▶ **Data supplied**:
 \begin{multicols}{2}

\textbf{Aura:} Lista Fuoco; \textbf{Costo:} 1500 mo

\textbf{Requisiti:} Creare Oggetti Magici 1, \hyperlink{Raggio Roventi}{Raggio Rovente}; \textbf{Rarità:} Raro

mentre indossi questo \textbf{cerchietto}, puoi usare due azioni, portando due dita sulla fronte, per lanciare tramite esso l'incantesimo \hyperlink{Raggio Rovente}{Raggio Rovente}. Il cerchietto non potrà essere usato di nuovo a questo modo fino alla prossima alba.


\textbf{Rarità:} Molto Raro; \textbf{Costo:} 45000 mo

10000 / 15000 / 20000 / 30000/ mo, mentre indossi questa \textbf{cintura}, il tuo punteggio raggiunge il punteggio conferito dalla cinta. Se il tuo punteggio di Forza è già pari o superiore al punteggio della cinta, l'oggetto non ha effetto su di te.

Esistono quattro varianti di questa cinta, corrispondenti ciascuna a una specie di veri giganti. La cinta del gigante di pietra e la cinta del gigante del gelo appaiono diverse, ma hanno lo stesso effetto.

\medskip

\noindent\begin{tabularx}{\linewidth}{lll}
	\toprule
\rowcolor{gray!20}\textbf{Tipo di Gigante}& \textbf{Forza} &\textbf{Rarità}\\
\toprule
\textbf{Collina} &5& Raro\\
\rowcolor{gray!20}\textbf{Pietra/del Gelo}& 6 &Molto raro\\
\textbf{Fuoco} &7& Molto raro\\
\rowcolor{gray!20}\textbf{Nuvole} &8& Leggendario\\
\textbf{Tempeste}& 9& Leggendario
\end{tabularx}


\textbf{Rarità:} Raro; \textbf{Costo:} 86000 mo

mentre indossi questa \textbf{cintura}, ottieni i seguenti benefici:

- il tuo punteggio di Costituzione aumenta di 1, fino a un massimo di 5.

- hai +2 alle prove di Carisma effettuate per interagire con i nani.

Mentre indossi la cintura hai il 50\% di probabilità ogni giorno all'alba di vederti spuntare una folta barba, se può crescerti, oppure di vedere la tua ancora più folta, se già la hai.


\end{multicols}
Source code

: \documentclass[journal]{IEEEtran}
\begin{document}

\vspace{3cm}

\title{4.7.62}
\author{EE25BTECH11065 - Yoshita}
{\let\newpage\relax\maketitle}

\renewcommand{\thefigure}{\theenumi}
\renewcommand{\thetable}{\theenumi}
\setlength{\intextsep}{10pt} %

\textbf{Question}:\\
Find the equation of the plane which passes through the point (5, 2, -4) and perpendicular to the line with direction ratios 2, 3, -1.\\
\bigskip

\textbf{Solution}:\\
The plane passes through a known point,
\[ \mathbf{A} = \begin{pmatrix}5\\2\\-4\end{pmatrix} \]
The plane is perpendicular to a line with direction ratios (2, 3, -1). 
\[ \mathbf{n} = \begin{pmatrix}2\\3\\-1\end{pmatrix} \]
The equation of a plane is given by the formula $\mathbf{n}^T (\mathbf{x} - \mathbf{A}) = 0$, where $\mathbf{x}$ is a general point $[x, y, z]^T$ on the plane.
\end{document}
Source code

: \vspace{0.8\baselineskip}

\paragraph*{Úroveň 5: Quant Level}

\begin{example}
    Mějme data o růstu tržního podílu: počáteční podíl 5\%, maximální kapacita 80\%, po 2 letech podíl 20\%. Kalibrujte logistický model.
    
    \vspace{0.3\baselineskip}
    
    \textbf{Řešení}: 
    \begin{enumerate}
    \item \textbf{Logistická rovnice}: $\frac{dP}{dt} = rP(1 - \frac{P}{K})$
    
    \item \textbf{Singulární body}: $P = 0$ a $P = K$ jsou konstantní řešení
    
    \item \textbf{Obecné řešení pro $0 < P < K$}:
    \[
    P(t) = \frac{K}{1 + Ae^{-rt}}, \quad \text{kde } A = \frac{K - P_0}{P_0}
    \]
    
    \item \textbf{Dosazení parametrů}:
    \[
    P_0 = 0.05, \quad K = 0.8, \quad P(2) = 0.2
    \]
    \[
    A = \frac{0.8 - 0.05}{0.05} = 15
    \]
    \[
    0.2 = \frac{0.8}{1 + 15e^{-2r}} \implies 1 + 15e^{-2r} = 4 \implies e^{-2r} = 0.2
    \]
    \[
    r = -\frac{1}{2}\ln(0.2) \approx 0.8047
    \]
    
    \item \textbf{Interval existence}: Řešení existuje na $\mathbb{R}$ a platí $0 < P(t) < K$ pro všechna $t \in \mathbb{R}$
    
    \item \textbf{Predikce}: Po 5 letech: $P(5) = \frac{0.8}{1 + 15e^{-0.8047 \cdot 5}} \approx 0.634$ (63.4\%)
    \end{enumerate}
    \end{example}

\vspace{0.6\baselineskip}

▶ **Brief**: Above is a listing; report how many of its lines include the word "ratios", giving the number only.

▶ **Result of the task**: 2